Logical and arithmetic operations

Overview

Teaching: 10 min
Exercises: 10 min
Learning Objectives
  • Be able to perform basic arithmetic in R using standard symbols.

  • Be aware of different logical tests in R.

  • Perform value matching using %in% and grep, knowing the difference between the two operations.

Vector arithmetic in R

Basic arithmetic operations on numeric data use standard calculator symbols such as +, -, *, and / for addition, subtraction, multiplication and division respectively. Other operations that might be of interest include the modulus operator %%, which allows us to calculate the remainder of an integer division, for instance, and %/% which is integer division without the remainder.

5 %% 2
[1] 1
5 %/% 2
[1] 2

In order to raise a numeric value to a power, we simply use ^. For example,

3^3
[1] 27

More information on arithmetic can be found at https://stat.ethz.ch/R-manual/R-devel/library/base/html/Arithmetic.html.

What happens if we are operating on a vector of numbers, rather than a single number? Since everything is a vector, it works on all items:

a <- c(2,2,5,5,6)
a %% 2
[1] 0 0 1 1 0

When working with two vectors, arithmetic operations in R are performed element wise. This is shown in the following:

a <- c(2,2,5,5,6)
b <- c(2,2,2,3,2)
a %% b
[1] 0 0 1 2 0

Be careful about recycling!

The element-wise nature of R operations has some unexpected implications. Consider the following:

a %% c(2,3)
Warning in a%%c(2, 3): longer object length is not a multiple of shorter object
length
[1] 0 2 1 2 0

Noticeably, R returns a cryptic warning message. What R did was to repeat (or recycle) the shorter object until it had enough elements to match the longer objects and then do the computations element-wise. This is referred to as “element recycling”, and can be useful, but as you can see can also be a bit counter-intuitive.
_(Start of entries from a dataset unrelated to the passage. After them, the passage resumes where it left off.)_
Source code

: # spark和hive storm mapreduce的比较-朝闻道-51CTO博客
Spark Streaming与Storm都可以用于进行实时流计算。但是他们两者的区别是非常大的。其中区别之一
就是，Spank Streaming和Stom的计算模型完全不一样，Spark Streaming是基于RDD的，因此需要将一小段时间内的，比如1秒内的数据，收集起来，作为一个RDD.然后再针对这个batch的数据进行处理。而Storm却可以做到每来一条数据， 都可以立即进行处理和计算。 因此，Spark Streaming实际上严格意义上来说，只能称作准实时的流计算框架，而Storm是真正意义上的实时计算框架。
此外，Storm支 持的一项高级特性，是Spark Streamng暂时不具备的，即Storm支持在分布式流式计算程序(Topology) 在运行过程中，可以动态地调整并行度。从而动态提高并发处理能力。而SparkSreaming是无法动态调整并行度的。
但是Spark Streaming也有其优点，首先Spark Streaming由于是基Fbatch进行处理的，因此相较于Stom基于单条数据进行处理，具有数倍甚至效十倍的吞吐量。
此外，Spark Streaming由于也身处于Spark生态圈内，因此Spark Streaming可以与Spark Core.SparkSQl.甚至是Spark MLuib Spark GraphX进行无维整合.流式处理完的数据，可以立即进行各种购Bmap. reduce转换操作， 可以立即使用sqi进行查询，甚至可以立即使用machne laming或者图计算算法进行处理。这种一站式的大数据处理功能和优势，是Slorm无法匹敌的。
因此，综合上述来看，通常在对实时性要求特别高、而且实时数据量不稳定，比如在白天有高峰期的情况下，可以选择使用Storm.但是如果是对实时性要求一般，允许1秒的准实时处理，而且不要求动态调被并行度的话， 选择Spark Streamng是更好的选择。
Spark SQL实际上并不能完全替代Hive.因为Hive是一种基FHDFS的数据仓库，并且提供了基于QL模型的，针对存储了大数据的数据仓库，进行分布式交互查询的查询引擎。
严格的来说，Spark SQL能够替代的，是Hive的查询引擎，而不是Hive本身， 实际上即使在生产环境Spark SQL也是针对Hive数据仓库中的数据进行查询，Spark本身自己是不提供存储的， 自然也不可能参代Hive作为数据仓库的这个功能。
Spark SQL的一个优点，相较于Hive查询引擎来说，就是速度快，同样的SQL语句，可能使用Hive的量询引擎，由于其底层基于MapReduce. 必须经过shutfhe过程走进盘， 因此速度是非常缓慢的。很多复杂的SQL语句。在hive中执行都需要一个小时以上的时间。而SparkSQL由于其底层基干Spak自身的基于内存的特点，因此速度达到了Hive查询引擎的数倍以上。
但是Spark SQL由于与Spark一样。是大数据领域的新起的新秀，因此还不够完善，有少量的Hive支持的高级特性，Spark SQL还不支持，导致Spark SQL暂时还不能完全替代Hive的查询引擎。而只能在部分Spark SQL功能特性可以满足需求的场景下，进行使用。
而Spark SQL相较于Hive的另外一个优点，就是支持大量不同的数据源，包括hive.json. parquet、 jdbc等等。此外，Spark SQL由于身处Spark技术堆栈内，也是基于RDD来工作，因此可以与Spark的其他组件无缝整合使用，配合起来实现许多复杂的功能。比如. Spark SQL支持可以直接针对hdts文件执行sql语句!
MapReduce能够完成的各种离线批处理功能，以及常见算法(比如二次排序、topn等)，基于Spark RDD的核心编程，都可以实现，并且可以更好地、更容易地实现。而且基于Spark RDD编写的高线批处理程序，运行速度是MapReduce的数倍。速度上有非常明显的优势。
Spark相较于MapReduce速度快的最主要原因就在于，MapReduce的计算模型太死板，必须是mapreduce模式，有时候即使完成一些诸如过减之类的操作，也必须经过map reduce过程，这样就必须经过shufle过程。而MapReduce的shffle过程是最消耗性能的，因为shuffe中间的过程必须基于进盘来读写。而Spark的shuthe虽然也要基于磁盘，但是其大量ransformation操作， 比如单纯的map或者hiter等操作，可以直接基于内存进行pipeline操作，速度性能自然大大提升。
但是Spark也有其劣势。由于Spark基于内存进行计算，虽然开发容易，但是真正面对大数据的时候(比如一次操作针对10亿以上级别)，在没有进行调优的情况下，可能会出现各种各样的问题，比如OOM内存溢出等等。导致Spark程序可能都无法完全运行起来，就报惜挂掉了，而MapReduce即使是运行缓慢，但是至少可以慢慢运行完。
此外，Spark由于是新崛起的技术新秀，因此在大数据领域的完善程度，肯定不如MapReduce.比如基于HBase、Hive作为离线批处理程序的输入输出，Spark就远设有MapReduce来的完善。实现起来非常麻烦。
The error message does not occur in every case of recycling, but only because length of the longer vector (5) was not a multiple of the shorter (2), so R had to truncate some entries in the shorter vector when doing the operation.

Arithmetic operations on two dimensional objects

What happens when we try to divide a 2 dimensional object such as a matrix by:

  1. An object of equal dimension;
  2. A vector of length one (that is, a single number);
  3. An object of different dimension?

Solution

# let's create a 3x3 matrix of numbers from 1:9
m <- matrix(1:9,nrow=3,byrow = TRUE)

m
     [,1] [,2] [,3]
[1,]    1    2    3
[2,]    4    5    6
[3,]    7    8    9
                                        # dividing by itself operates element-wise

m / m 
     [,1] [,2] [,3]
[1,]    1    1    1
[2,]    1    1    1
[3,]    1    1    1
# dividing by a single number does what you might expect

m / 2
     [,1] [,2] [,3]
[1,]  0.5  1.0  1.5
[2,]  2.0  2.5  3.0
[3,]  3.5  4.0  4.5
# dividing by a row or a column, in both cases, treats the second operand as a vector, and thus performs column-wise division

m / m[1,] # the second operator is a vector of the first row
         [,1]     [,2] [,3]
[1,] 1.000000 2.000000    3
[2,] 2.000000 2.500000    3
[3,] 2.333333 2.666667    3
m / m[,1] # the second operator is a vector of the first row
     [,1]     [,2]     [,3]
[1,]    1 2.000000 3.000000
[2,]    1 1.250000 1.500000
[3,]    1 1.142857 1.285714

One commonly used arithmetic operation in bioinformatics is the log operation. This can be done using the log() function.

Changing the base of a logarithm in R

What is the default base used for log in R? How could you take a logarithm using a different base?

Hint: Use help(log) for more information on the log function.

Solution

args(log)
function (x, base = exp(1)) 
NULL

The default is an argument called base, which defaults to e. This can be changed, for example, by log(x,base=10)

Logical operators in R

Logical operations are used to determine if a condition is TRUE or FALSE. As such, logical operations return logical values only. The common logical operations are as follows:

Symbol Interpretation
> greater than
>= greater than or equal to
< less than
<= less than or equal to
== equal to
!= Not equal to
! not (this is a negation operator an inverts the logical value of whatever follows)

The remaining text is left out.